From the data that follows, print exactly the lines starting at the one containing "2006年12月28日凌晨2时许，黄文义在其住处，持一把" and ending at the one containing "佛山市人民检察院于2007年"; include both of them and nothing more.

==== Provided records ====

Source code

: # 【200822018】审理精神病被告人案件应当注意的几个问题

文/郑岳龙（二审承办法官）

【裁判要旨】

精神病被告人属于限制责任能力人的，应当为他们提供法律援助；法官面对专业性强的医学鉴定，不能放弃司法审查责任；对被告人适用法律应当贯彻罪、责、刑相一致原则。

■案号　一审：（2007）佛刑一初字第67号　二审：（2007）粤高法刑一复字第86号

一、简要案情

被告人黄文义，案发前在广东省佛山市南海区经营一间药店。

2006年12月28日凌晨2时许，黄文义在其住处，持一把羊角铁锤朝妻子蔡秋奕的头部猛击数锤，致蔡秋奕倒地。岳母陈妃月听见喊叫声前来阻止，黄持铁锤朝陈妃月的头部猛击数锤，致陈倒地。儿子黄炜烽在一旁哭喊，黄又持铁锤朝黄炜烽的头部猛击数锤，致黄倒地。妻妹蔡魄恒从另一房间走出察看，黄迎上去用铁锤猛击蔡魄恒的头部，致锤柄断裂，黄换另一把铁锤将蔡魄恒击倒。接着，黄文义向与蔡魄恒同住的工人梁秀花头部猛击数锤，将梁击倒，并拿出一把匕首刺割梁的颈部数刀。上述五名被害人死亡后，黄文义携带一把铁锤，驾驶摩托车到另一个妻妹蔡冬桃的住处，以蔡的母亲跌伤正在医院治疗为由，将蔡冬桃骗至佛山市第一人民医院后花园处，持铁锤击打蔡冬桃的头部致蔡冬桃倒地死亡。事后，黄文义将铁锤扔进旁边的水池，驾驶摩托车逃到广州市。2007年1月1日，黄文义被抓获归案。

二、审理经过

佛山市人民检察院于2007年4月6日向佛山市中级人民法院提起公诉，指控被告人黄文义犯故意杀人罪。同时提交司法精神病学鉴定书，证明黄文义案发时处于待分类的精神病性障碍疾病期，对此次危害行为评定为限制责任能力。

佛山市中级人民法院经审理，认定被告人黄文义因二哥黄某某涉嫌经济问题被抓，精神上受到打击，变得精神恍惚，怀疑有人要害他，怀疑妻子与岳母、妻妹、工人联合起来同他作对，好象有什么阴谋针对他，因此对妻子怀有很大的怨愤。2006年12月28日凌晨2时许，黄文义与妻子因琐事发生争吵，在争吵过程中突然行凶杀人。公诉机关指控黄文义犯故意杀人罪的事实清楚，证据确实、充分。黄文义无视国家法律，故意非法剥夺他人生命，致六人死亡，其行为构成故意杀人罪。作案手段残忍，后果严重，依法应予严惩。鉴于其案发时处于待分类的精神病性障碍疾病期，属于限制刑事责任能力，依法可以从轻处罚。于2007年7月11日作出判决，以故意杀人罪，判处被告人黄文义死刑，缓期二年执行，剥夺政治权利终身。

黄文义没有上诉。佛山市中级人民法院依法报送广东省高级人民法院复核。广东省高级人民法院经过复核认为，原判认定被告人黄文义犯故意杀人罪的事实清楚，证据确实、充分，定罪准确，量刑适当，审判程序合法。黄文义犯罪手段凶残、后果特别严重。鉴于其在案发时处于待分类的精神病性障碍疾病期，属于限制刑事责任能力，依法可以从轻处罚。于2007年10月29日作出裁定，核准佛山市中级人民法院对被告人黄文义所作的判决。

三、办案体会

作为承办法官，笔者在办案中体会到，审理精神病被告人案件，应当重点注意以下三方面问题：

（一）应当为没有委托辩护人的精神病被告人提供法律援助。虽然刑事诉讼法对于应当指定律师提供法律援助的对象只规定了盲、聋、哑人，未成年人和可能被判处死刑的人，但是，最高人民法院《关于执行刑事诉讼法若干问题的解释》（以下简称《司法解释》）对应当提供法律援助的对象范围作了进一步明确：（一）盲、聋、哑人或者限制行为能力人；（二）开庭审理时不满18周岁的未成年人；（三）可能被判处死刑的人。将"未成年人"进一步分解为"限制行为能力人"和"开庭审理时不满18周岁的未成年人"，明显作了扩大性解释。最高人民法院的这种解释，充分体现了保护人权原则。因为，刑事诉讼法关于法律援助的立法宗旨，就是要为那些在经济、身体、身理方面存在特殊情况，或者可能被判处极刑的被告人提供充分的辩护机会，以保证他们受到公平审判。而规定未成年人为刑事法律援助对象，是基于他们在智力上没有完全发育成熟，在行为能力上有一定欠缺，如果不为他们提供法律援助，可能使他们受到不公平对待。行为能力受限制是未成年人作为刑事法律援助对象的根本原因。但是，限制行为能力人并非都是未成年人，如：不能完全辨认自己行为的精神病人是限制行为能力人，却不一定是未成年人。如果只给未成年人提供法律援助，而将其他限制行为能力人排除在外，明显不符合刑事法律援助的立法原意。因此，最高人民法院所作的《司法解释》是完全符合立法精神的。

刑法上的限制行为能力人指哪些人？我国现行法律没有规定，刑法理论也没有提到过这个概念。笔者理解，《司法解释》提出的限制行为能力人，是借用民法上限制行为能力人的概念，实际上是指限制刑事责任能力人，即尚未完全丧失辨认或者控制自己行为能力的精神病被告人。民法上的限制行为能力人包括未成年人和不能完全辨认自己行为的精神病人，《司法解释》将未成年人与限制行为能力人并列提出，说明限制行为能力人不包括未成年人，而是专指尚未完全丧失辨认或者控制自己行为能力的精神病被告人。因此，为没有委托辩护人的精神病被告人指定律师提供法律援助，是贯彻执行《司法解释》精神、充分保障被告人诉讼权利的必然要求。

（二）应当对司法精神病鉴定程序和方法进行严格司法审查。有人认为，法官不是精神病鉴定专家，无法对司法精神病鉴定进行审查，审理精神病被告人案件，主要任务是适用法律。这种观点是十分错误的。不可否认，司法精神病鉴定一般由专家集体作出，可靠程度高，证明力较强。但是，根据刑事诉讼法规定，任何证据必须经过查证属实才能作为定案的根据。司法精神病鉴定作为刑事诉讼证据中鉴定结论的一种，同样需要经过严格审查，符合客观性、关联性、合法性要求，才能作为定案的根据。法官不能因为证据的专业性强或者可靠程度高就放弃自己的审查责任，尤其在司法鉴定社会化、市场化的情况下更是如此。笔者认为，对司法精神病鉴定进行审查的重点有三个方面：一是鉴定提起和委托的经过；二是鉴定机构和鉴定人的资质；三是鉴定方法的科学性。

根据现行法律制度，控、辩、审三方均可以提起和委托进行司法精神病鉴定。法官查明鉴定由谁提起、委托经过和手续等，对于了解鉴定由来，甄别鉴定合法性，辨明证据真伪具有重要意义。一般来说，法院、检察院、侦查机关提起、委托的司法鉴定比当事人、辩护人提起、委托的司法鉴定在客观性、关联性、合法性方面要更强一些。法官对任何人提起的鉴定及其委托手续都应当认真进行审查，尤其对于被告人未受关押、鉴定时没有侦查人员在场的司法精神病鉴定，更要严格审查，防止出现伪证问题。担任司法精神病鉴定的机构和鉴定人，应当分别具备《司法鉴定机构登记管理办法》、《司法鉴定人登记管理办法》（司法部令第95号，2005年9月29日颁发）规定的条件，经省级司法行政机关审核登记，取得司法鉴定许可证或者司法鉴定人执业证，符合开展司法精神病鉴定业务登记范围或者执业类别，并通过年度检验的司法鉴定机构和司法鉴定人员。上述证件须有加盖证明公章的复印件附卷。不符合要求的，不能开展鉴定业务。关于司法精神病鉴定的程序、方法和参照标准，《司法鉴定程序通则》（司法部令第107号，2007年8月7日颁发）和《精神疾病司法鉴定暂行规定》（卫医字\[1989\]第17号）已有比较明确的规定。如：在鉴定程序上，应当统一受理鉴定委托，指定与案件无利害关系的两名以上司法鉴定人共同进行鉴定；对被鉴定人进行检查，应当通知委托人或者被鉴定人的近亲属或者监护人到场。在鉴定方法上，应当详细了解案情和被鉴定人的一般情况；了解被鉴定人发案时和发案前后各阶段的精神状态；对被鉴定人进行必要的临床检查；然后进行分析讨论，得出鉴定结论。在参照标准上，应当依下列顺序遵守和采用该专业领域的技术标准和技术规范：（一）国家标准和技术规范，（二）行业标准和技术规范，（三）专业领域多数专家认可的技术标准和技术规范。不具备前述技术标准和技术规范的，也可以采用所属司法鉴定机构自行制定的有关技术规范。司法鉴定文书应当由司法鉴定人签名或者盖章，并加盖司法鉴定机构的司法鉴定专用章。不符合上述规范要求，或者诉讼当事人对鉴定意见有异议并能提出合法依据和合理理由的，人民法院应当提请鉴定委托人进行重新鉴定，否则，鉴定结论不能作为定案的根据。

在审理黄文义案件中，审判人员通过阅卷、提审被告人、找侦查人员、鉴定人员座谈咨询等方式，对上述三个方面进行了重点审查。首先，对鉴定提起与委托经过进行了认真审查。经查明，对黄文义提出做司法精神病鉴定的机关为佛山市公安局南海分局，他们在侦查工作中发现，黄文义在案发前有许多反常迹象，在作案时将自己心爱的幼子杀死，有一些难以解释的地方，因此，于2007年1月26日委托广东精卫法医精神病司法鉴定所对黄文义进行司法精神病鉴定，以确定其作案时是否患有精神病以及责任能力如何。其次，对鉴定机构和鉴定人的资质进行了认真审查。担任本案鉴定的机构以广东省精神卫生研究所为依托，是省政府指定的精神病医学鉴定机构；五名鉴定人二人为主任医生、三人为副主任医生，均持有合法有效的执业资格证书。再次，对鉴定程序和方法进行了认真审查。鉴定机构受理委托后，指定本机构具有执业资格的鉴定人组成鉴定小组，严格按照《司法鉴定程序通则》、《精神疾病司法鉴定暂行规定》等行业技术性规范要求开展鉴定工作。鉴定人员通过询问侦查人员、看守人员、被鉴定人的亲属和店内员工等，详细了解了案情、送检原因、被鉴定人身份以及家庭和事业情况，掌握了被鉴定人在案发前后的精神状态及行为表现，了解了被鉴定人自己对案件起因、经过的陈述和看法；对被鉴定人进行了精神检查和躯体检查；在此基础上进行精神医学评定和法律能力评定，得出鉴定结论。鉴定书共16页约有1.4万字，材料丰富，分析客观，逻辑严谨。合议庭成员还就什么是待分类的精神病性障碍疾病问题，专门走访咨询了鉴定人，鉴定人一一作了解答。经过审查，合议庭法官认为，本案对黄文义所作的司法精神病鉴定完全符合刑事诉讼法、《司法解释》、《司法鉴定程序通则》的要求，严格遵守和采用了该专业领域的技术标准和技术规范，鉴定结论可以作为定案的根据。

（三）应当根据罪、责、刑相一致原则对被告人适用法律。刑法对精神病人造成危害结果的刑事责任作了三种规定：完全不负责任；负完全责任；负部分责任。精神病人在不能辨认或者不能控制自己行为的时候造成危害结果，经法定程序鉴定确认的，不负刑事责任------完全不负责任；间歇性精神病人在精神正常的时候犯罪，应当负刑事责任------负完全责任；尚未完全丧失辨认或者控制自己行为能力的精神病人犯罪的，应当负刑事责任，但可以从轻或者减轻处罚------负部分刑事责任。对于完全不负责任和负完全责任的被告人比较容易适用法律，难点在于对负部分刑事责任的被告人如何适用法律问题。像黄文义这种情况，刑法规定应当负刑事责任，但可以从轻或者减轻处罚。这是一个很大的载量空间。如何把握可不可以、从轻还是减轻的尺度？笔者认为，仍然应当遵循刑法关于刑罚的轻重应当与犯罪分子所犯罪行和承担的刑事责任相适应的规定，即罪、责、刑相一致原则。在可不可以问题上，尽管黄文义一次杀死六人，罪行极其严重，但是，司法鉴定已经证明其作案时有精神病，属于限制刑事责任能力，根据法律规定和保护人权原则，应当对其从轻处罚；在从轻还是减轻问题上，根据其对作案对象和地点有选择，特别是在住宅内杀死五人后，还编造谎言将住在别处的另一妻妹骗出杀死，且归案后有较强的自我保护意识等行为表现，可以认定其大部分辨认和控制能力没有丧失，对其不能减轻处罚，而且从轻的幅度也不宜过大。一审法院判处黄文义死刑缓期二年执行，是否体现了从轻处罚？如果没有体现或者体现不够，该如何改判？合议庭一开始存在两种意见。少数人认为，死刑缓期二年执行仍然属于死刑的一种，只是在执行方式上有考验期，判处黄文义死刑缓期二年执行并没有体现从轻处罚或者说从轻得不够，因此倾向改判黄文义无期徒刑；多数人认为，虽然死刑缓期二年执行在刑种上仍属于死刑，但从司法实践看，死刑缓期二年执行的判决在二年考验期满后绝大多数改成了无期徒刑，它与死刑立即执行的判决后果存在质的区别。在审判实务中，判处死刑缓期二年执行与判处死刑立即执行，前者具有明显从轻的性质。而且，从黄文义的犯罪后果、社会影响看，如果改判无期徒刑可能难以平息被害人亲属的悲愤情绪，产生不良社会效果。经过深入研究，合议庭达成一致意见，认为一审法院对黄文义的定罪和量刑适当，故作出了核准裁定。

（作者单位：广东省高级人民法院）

====

_Answer to this task_
2006年12月28日凌晨2时许，黄文义在其住处，持一把羊角铁锤朝妻子蔡秋奕的头部猛击数锤，致蔡秋奕倒地。岳母陈妃月听见喊叫声前来阻止，黄持铁锤朝陈妃月的头部猛击数锤，致陈倒地。儿子黄炜烽在一旁哭喊，黄又持铁锤朝黄炜烽的头部猛击数锤，致黄倒地。妻妹蔡魄恒从另一房间走出察看，黄迎上去用铁锤猛击蔡魄恒的头部，致锤柄断裂，黄换另一把铁锤将蔡魄恒击倒。接着，黄文义向与蔡魄恒同住的工人梁秀花头部猛击数锤，将梁击倒，并拿出一把匕首刺割梁的颈部数刀。上述五名被害人死亡后，黄文义携带一把铁锤，驾驶摩托车到另一个妻妹蔡冬桃的住处，以蔡的母亲跌伤正在医院治疗为由，将蔡冬桃骗至佛山市第一人民医院后花园处，持铁锤击打蔡冬桃的头部致蔡冬桃倒地死亡。事后，黄文义将铁锤扔进旁边的水池，驾驶摩托车逃到广州市。2007年1月1日，黄文义被抓获归案。

二、审理经过

佛山市人民检察院于2007年4月6日向佛山市中级人民法院提起公诉，指控被告人黄文义犯故意杀人罪。同时提交司法精神病学鉴定书，证明黄文义案发时处于待分类的精神病性障碍疾病期，对此次危害行为评定为限制责任能力。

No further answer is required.